圖6 中溫大曲、茶曲細(xì)菌生態(tài)結(jié)構(gòu)中屬水平上的NMDS分析

如圖7所示，在屬類水平上stress值為0.149，而當(dāng)stress＜0.2時，可用NMDS二維點圖表示，其圖形更能說明分析數(shù)據(jù)所體現(xiàn)出的意義。其中CHU1、CHU2、CHU3、CHU4 聚為一類，CHA1、CHA2、HCA3、HCA4、CHA5 聚為一類 ，CHU5、CHU6、CHU7 聚為一類，CHA6、CHA7、CHA8、CHU8聚為一類，可以看出中溫大曲、茶曲在培養(yǎng)過程中真菌差異性明顯，說明原料不同對曲塊前中期真菌微生物多樣性影響較大，可能是茶葉的添加影響了曲塊中水分含量、曲塊透氣性、pH值等理化因素，從而使曲塊在培養(yǎng)前中期升溫差異較大，因而影響曲塊中真菌微生物多樣性。其中CHU8與茶曲聚為一類，推測可能與環(huán)境因素有關(guān)，需進(jìn)一步研究分析。

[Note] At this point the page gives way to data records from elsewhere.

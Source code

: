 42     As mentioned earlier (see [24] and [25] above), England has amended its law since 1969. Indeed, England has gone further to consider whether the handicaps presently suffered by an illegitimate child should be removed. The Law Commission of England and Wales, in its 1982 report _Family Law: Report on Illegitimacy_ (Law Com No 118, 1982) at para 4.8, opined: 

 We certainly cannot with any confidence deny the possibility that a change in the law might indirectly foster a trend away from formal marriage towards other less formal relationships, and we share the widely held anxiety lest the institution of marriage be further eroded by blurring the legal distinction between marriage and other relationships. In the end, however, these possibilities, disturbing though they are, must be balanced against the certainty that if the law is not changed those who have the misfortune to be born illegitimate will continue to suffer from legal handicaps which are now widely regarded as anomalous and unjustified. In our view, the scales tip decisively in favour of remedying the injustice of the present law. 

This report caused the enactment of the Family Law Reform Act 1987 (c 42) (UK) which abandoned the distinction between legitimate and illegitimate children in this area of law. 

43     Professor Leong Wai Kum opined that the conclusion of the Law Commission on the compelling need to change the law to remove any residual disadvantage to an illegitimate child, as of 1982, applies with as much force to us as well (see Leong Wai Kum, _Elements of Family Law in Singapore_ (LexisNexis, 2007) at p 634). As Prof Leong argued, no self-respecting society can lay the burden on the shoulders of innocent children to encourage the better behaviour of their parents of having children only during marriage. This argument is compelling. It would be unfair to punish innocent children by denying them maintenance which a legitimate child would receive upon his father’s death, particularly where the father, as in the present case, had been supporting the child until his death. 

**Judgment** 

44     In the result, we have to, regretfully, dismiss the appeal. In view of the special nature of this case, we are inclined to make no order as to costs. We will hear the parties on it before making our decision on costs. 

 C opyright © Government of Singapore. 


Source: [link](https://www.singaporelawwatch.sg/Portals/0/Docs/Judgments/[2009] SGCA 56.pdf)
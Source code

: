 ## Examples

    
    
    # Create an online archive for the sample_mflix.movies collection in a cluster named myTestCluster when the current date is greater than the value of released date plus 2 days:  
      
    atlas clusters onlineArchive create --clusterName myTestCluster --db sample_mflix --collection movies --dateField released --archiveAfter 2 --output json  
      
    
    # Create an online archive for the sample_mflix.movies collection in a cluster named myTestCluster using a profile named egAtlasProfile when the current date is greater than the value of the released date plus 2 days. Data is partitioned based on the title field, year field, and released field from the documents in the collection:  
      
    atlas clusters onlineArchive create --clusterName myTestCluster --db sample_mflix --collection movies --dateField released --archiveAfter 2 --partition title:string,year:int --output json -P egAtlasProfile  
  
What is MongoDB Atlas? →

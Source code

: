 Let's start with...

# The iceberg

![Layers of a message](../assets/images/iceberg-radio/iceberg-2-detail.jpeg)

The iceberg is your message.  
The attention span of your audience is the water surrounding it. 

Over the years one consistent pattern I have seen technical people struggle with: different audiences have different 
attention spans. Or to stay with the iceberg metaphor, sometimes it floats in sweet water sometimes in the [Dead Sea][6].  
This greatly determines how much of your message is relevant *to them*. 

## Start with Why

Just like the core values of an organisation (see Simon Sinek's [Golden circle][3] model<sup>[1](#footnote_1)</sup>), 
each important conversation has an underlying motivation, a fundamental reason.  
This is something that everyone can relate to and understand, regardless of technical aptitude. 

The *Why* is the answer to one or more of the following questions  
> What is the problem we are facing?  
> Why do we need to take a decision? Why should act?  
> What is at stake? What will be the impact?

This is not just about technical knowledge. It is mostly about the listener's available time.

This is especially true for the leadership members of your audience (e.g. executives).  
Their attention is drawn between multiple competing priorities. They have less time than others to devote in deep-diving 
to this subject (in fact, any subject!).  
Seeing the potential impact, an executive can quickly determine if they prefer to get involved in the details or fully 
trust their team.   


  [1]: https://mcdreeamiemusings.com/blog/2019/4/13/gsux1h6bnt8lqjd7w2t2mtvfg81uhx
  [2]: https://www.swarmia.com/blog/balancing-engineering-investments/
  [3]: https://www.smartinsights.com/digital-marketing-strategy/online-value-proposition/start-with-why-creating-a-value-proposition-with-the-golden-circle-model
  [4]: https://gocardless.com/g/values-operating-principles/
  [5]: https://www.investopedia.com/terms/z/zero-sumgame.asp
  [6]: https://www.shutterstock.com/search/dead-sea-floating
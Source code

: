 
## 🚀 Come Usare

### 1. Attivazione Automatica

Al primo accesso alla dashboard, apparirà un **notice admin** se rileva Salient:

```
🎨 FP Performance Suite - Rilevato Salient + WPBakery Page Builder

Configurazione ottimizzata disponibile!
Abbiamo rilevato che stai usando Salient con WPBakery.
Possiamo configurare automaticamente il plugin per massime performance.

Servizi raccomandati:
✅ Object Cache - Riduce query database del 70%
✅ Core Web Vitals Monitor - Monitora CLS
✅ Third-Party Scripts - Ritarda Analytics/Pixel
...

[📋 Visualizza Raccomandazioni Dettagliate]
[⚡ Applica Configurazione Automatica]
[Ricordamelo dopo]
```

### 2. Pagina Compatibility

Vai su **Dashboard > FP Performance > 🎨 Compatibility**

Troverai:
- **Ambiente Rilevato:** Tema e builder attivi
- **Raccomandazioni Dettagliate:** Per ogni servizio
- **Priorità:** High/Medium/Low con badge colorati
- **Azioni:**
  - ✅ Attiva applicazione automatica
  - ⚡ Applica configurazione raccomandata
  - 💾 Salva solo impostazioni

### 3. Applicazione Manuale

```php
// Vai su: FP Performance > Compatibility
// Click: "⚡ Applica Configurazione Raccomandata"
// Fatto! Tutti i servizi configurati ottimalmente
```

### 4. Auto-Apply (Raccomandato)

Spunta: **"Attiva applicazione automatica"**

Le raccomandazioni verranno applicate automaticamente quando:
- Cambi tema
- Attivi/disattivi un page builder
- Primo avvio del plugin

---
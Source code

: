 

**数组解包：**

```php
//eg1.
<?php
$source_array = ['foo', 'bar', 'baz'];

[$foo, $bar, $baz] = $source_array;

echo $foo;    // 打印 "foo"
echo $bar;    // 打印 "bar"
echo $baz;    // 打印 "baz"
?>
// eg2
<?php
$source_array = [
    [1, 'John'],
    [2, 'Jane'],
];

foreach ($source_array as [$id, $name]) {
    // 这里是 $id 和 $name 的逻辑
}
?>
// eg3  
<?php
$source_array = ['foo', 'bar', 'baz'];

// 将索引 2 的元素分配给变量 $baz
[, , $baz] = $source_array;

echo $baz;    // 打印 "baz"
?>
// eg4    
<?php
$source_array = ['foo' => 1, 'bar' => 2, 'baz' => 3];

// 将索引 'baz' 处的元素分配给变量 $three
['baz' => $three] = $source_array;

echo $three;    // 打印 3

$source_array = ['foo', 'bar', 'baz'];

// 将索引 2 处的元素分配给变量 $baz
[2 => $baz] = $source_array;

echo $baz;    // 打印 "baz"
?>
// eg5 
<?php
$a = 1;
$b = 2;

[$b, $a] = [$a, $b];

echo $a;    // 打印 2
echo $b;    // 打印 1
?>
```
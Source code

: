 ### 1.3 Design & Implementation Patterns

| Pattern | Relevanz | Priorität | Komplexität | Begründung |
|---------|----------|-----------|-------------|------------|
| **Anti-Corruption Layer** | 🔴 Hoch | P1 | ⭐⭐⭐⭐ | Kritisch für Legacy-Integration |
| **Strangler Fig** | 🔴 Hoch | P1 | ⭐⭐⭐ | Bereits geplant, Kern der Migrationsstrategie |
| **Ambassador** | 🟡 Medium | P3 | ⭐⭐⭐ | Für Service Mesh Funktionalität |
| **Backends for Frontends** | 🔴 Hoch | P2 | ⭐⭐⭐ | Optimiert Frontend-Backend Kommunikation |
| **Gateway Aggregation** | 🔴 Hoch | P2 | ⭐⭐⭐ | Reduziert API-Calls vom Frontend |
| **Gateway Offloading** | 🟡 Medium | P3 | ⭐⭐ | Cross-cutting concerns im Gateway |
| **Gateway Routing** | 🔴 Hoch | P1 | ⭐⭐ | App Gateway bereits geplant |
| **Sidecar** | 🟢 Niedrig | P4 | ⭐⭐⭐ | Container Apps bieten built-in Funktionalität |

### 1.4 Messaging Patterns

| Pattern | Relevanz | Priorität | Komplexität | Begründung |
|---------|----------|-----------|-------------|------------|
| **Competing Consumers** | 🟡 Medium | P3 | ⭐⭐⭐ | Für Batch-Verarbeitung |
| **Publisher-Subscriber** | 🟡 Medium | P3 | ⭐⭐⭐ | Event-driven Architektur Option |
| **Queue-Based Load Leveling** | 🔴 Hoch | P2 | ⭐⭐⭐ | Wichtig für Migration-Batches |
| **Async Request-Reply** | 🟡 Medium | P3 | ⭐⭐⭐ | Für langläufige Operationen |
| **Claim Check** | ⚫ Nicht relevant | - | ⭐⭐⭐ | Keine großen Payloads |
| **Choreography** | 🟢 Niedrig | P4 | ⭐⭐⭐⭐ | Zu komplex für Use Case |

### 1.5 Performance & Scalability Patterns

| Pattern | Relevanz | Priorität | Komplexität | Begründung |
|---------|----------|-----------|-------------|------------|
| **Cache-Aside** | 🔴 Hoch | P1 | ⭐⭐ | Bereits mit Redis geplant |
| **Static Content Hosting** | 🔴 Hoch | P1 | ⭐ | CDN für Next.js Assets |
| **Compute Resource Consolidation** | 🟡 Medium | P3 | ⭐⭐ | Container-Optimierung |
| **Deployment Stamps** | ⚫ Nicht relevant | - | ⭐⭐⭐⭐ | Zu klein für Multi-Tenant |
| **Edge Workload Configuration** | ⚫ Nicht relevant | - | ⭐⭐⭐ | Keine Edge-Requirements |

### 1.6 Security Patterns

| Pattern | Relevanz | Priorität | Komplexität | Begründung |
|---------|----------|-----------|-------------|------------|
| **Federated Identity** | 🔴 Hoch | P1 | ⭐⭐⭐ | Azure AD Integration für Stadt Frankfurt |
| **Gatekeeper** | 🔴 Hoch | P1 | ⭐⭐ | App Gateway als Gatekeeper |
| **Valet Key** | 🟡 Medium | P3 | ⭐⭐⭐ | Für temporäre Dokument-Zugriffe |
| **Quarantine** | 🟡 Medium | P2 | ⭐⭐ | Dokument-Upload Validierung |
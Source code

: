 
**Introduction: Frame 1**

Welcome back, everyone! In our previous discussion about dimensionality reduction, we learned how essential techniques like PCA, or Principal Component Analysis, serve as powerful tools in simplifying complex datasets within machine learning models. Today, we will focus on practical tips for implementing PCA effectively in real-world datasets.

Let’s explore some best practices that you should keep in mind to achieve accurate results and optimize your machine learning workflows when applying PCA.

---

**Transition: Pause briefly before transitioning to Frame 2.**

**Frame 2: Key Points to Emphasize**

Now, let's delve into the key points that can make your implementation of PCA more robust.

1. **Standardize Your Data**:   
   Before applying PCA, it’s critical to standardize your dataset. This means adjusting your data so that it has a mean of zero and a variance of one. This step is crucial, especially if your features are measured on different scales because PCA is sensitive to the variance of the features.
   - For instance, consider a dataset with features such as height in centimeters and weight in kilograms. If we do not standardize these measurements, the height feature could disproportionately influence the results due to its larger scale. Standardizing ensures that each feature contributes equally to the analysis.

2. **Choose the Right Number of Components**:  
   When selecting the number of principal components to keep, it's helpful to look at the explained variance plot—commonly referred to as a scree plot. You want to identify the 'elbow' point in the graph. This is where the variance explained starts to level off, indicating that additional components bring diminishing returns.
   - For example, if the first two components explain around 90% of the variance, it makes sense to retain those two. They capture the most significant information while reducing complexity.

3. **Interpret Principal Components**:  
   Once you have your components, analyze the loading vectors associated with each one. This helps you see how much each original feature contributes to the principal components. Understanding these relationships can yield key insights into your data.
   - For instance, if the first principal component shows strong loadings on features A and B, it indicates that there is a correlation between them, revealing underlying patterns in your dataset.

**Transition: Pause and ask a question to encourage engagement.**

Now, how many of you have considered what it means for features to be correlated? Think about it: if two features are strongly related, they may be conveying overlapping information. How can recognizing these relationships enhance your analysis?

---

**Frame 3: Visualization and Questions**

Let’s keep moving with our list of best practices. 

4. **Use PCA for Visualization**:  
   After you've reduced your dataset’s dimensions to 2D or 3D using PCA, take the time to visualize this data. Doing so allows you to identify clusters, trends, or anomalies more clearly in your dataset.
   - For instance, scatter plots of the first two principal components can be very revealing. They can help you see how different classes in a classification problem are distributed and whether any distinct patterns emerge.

圖7 中溫大曲、茶曲真菌生態(tài)結(jié)構(gòu)中屬水平上的NMDS分析

2.3.2 聚類樹分析

對中溫大曲、茶曲樣品中微生物OTUs信息進(jìn)行加權(quán)聚類分析[20-21]，結(jié)果見圖8、圖9。由圖8可知，中溫大曲及茶曲中細(xì)菌優(yōu)質(zhì)序列中可以歸類為9個門，分別為厚壁菌門（Firmicutes）、變形菌門（Proteobacteria）、放線菌門（Actinobacteria）、類桿菌門（Bacteroidota）、藍(lán)藻門（Cyanobacteria）、綠彎菌門（Chloroflexi）、脫硫菌門（Desulfobacterota）、彎曲桿菌門（Campilobacterota）、脫鐵桿菌門（Deferribacteres）。其中厚壁菌門、變形菌門、類桿菌門和放線菌門占比較大，分別為40.44%、20.94%、14.50%、12.13%，另外，4種菌門中，中溫大曲中的厚壁菌門占比較多，茶曲中變形菌門、類桿菌門和放線菌占比較多。厚壁菌門為大曲中的優(yōu)勢微生物，可能是優(yōu)勢細(xì)菌屬屬于該門，且厚壁菌門主要由芽孢桿菌綱（Bacilli）和梭菌綱（Clostridia）等微生物組成[22]，具有很強(qiáng)的環(huán)境適應(yīng)性，能夠在相對極端的條件下保持生長代謝；放線菌廣泛分布于土壤環(huán)境、海洋環(huán)境、植物體及其他極端自然生態(tài)環(huán)境中，與厚壁菌門相似，也具有極強(qiáng)的耐受性[23]。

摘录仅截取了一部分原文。